Work required
Count every line in the data below where the word "does" appears, then state only that count.

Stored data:
:::

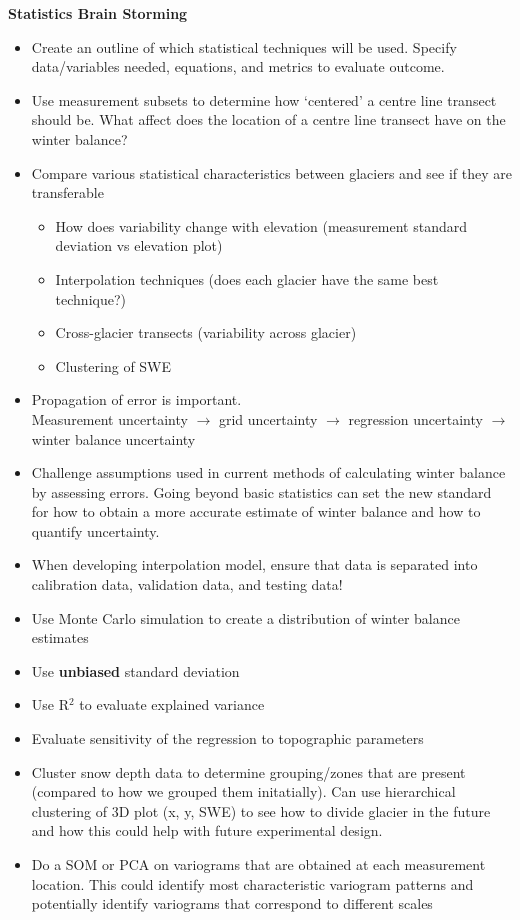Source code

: \documentclass[12pt]{article}
\begin{document}
\noindent \textbf{Statistics Brain Storming}
\begin{itemize}
\item Create an outline of which statistical techniques will be used. Specify data/variables needed, equations, and metrics to evaluate outcome. 
\item Use measurement subsets to determine how `centered' a centre line transect should be. What affect does the location of a centre line transect have on the winter balance?
\item Compare various statistical characteristics between glaciers and see if they are transferable
\begin{itemize}
\item How does variability change with elevation (measurement standard deviation vs elevation plot)
\item Interpolation techniques (does each glacier have the same best technique?) 
\item Cross-glacier transects (variability across glacier)
\item Clustering of SWE
\end{itemize}
\item Propagation of error is important. \\
Measurement uncertainty $\rightarrow$ grid uncertainty $\rightarrow$ regression uncertainty $\rightarrow$ winter balance uncertainty
\item Challenge assumptions used in current methods of calculating winter balance by assessing errors. Going beyond basic statistics can set the new standard for how to obtain a more accurate estimate of winter balance and how to quantify uncertainty. 
\item When developing interpolation model, ensure that data is separated into calibration data, validation data, and testing data!
\item Use Monte Carlo simulation to create a distribution of winter balance estimates
\item Use \textbf{unbiased} standard deviation
\item Use R$^2$ to evaluate explained variance
\item Evaluate sensitivity of the regression to topographic parameters
\item Cluster snow depth data to determine grouping/zones that are present (compared to how we grouped them initatially). Can use hierarchical clustering of 3D plot (x, y, SWE)  to see how to divide glacier in the future and how this could help with future experimental design.
\item Do a SOM or PCA on variograms that are obtained at each measurement location. This could identify most characteristic variogram patterns and potentially identify variograms that correspond to different scales
\end{itemize}
\end{document}
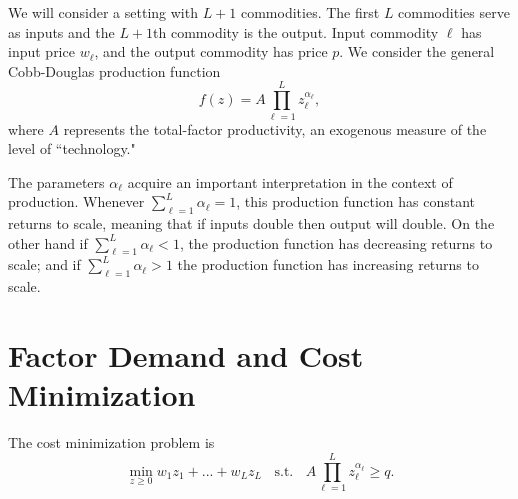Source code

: \documentclass[12pt]{article}
\theoremstyle{definition}
\begin{document}
\maketitle
\onehalfspace



We will consider a setting with $L+1$ commodities. The first $L$ commodities serve as inputs and the $L+1$th commodity is the output. Input commodity $\ell$ has input price $w_{\ell}$, and the output commodity has price $p$. We consider the general Cobb-Douglas production function
	\[	f(z)=A \prod_{{\ell}=1}^L z_{\ell}^{\alpha_{\ell}},\]
where $A$ represents the total-factor productivity, an exogenous measure of the level of ``technology."

The parameters $\alpha_{\ell}$ acquire an important interpretation in the context of production. Whenever $\sum_{\ell = 1}^L \alpha_{\ell} = 1$, this production function has constant returns to scale, meaning that if inputs double then output will double. On the other hand if $\sum_{\ell = 1}^L \alpha_{\ell} < 1$, the production function has decreasing returns to scale; and if $\sum_{\ell = 1}^L \alpha_{\ell} > 1$ the production function has increasing returns to scale.


\section{Factor Demand and Cost Minimization}
The cost minimization problem is
	\[	\min_{z \geq 0} w_1z_1 + ... + w_{L}z_{L}  \;\; \text{ s.t. } \;\; A \prod_{\ell = 1}^{L} z_{\ell}^{\alpha_{\ell}} \geq q. \]		
    
    
\end{document}
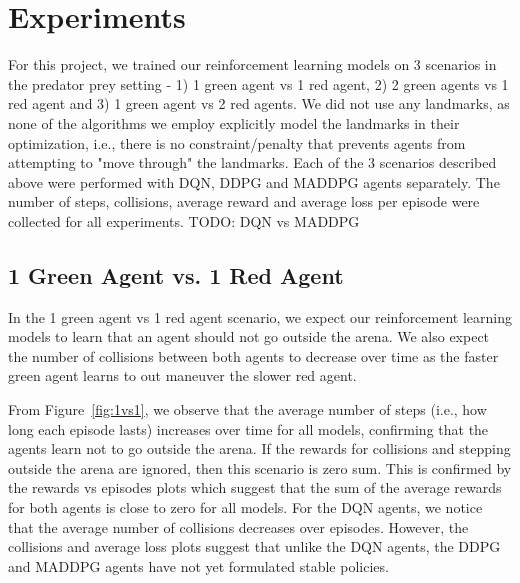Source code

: 
\section{Experiments}
\label{sec:experiment}

For this project, we trained our reinforcement learning models on 3 scenarios in the predator prey setting - 1) 1 green agent vs 1 red agent, 2) 2 green agents vs 1 red agent and 3) 1 green agent vs 2 red agents. We did not use any landmarks, as none of the algorithms we employ explicitly model the landmarks in their optimization, i.e., there is no constraint/penalty that prevents agents from attempting to "move through" the landmarks. Each of the 3 scenarios described above were performed with DQN, DDPG and MADDPG agents separately. The number of steps, collisions, average reward and average loss per episode were collected for all experiments. TODO: DQN vs MADDPG  

\subsection{1 Green Agent vs. 1 Red Agent}
\label{sec:experiment:1vs1}

In the 1 green agent vs 1 red agent scenario, we expect our reinforcement learning models to learn that an agent should not go outside the arena. We also expect the number of collisions between both agents to decrease over time as the faster green agent learns to out maneuver the slower red agent.

From Figure~\ref{fig:1vs1}, we observe that the average number of steps (i.e., how long each episode lasts) increases over time for all models, confirming that the agents learn not to go outside the arena. If the rewards for collisions and stepping outside the arena are ignored, then this scenario is zero sum. This is confirmed by the rewards vs episodes plots which suggest that the sum of the average rewards for both agents is close to zero for all models. For the DQN agents, we notice that the average number of collisions decreases over episodes. However, the collisions and average loss plots suggest that unlike the DQN agents, the DDPG and MADDPG agents have not yet formulated stable policies.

:::

Exercise answer
3